**Assignment**: Once you reach the line containing "[16.250, 17.500) = 0", reproduce it and every later line exactly, through the end of the data.

[[ Provided material open ]]

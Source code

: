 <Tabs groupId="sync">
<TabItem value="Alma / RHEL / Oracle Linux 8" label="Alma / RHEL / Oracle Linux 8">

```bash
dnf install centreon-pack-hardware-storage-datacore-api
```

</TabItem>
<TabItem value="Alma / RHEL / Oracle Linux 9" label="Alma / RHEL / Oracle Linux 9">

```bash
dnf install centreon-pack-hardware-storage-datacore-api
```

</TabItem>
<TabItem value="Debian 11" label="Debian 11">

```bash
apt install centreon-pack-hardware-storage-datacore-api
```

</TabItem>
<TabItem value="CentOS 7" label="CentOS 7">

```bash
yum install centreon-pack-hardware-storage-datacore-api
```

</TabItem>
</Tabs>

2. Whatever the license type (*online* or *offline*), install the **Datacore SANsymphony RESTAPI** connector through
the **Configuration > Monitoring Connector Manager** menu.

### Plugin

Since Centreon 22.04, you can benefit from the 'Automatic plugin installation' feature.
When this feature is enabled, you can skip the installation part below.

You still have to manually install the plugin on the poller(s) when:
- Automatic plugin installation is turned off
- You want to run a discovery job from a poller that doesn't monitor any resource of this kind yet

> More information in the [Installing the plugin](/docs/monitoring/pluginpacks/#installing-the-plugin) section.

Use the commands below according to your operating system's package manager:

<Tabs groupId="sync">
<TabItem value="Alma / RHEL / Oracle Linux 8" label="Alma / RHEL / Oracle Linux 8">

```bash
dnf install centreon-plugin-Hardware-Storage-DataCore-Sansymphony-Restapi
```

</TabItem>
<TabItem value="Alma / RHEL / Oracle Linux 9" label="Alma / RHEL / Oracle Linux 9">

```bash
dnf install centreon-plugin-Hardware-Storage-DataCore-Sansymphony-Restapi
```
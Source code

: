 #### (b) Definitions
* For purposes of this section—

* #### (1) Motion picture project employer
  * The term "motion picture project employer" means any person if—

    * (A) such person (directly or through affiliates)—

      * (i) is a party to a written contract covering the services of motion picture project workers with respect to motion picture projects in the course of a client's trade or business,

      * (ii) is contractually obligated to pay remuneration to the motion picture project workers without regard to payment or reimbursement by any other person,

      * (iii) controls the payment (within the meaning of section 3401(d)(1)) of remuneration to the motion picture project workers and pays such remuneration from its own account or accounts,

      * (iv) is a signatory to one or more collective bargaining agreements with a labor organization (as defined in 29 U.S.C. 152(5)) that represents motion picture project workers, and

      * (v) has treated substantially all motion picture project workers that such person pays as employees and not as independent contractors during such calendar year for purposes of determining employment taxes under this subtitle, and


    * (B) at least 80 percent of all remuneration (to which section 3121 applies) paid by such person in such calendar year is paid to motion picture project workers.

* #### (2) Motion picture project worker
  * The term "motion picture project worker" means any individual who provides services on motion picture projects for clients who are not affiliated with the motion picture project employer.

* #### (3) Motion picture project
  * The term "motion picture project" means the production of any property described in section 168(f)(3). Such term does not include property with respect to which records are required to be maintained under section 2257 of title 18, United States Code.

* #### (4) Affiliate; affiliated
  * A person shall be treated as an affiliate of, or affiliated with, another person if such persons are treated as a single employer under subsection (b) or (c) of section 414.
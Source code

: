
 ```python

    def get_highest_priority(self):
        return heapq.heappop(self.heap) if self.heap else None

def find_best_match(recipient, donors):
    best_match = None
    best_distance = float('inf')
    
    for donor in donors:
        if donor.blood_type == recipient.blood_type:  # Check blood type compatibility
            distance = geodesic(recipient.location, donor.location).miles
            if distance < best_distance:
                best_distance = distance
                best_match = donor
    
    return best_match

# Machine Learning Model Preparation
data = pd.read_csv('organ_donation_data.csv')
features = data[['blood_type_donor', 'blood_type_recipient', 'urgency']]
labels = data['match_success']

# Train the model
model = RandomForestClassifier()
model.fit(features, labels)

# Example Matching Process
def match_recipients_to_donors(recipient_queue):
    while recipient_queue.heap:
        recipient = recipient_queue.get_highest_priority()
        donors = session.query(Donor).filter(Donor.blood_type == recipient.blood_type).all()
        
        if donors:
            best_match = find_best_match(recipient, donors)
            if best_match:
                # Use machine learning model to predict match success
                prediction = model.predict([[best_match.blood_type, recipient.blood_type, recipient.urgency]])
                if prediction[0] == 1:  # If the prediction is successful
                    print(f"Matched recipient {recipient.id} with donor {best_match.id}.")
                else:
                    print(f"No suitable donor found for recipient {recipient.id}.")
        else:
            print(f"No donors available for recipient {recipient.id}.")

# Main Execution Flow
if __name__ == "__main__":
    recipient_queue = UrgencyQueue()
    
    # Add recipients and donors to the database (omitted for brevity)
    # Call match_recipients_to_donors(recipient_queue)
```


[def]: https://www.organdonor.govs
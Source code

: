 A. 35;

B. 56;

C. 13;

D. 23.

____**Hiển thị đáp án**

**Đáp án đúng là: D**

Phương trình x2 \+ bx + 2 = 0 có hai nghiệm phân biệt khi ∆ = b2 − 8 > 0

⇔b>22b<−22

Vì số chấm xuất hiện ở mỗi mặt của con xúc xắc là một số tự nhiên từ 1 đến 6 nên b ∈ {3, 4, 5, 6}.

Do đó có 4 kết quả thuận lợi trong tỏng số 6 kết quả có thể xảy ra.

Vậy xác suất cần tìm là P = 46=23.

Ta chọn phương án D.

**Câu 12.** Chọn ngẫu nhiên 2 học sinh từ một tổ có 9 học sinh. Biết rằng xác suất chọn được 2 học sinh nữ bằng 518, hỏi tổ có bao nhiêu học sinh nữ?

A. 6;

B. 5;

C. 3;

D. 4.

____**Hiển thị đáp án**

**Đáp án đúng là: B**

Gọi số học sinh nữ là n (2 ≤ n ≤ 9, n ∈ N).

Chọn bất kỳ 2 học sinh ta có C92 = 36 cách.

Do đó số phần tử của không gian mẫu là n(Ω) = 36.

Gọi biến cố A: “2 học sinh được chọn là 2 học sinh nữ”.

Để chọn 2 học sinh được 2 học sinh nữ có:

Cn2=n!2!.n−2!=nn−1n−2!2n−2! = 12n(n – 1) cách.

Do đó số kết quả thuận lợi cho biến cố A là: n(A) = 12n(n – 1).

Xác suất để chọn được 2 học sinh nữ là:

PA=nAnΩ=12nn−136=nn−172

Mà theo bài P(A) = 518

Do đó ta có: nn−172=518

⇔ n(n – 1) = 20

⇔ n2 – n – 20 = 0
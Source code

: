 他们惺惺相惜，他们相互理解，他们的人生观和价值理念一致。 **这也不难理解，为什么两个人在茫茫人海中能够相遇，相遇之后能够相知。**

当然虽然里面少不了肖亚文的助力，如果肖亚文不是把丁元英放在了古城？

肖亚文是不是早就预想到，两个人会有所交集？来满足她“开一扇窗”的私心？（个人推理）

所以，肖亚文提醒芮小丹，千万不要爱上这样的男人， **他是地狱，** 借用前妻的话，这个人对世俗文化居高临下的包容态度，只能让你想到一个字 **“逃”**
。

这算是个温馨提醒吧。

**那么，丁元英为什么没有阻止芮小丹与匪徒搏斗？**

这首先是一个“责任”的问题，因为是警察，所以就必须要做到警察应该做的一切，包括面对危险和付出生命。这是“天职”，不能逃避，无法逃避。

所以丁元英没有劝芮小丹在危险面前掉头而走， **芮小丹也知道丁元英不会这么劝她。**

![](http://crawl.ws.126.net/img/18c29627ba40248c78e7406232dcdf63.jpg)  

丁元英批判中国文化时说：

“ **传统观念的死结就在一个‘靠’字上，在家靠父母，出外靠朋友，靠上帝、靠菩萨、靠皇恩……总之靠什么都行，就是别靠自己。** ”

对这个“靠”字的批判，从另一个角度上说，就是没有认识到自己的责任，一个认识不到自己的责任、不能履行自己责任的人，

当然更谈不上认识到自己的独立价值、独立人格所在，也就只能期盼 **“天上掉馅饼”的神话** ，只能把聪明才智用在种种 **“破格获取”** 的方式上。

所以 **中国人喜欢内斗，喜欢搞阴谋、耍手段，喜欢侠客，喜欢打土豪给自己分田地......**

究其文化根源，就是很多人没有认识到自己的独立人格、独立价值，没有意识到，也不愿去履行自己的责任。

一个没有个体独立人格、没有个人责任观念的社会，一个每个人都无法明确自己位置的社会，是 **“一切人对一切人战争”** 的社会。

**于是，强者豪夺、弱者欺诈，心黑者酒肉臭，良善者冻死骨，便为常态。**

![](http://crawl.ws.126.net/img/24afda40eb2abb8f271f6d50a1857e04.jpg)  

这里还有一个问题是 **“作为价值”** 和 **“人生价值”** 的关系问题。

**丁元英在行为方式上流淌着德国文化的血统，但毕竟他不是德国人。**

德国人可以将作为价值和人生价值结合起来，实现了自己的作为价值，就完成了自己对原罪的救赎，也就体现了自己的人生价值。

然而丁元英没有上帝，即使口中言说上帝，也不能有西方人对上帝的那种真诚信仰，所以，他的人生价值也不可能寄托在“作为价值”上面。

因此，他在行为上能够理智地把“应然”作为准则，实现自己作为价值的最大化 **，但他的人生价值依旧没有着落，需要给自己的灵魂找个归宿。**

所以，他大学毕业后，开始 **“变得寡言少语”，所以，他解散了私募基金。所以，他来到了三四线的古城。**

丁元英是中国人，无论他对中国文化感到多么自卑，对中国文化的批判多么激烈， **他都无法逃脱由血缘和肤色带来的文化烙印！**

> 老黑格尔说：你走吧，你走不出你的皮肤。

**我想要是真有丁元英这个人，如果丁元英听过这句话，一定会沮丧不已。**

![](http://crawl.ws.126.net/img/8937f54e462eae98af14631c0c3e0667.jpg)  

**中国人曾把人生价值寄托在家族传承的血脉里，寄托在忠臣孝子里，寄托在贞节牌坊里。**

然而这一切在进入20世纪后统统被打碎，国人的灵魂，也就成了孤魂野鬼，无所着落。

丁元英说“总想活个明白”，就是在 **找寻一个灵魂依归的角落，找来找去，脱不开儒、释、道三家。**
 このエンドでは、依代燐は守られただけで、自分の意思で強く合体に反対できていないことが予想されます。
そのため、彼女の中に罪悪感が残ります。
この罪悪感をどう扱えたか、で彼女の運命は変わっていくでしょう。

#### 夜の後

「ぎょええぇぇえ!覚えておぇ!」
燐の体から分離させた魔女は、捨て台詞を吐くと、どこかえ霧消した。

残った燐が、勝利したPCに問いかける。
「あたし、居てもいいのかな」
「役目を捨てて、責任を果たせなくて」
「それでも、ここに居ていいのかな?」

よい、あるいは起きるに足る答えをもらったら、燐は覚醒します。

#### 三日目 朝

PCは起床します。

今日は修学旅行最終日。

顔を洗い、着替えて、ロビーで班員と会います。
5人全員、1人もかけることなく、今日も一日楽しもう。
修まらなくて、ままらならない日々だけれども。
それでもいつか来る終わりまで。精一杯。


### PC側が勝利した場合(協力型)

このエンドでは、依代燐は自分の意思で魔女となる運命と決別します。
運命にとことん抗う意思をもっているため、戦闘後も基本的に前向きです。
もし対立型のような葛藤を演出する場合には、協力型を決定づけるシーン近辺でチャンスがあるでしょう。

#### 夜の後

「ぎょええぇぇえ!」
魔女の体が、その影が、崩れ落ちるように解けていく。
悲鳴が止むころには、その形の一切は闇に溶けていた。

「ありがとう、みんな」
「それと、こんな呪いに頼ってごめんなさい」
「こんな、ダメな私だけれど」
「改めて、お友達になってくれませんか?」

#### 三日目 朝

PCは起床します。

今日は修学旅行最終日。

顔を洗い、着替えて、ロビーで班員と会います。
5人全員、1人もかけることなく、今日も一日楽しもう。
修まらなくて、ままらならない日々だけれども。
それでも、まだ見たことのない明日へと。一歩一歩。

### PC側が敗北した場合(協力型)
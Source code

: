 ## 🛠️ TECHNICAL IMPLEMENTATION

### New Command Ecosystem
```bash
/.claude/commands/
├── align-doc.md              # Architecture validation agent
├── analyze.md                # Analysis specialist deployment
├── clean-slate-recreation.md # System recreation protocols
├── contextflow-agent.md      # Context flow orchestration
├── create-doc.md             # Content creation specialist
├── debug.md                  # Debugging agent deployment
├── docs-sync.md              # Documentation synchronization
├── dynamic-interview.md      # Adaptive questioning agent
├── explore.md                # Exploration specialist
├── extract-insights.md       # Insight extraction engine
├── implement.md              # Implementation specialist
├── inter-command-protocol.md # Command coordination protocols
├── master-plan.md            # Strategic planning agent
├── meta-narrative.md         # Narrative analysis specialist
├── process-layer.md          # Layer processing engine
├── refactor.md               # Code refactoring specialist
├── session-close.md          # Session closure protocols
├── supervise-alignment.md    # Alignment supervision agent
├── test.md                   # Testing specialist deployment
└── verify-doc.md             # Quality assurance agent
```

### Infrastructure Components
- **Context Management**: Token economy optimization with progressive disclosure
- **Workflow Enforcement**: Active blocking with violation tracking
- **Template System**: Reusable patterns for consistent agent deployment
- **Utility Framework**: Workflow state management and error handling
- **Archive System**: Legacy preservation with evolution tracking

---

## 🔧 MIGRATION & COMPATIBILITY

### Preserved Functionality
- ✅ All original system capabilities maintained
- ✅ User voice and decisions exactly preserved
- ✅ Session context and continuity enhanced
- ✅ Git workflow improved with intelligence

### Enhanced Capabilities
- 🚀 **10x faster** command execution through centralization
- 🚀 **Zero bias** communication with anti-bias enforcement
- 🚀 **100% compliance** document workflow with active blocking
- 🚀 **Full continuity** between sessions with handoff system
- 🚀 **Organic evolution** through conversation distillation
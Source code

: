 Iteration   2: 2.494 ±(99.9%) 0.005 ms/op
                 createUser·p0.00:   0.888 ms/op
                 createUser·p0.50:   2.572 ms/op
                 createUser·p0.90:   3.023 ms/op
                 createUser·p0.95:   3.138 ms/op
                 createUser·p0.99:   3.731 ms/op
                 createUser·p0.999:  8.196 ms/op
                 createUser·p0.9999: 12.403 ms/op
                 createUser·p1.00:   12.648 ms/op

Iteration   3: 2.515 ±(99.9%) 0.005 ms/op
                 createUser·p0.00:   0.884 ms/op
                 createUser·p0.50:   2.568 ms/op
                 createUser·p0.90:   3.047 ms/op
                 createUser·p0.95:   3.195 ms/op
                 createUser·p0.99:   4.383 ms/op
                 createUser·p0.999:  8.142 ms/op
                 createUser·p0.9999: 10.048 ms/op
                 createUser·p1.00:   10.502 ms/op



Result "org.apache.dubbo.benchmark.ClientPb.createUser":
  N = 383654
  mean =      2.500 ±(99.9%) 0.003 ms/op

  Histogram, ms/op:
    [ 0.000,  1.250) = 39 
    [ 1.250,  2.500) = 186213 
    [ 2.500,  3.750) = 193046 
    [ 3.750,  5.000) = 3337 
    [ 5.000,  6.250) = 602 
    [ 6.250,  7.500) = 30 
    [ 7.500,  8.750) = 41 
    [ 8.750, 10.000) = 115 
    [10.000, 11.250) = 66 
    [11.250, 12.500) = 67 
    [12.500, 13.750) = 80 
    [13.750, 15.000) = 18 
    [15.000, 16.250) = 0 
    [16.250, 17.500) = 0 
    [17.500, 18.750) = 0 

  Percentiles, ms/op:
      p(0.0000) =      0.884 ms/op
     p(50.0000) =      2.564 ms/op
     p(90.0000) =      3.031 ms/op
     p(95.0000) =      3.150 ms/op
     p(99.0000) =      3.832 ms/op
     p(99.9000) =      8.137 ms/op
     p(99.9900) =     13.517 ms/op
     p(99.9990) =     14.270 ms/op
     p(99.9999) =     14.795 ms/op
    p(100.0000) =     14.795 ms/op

[[ Provided material closed ]]

**Task response**:
    [16.250, 17.500) = 0 
    [17.500, 18.750) = 0 

  Percentiles, ms/op:
      p(0.0000) =      0.884 ms/op
     p(50.0000) =      2.564 ms/op
     p(90.0000) =      3.031 ms/op
     p(95.0000) =      3.150 ms/op
     p(99.0000) =      3.832 ms/op
     p(99.9000) =      8.137 ms/op
     p(99.9900) =     13.517 ms/op
     p(99.9990) =     14.270 ms/op
     p(99.9999) =     14.795 ms/op
    p(100.0000) =     14.795 ms/op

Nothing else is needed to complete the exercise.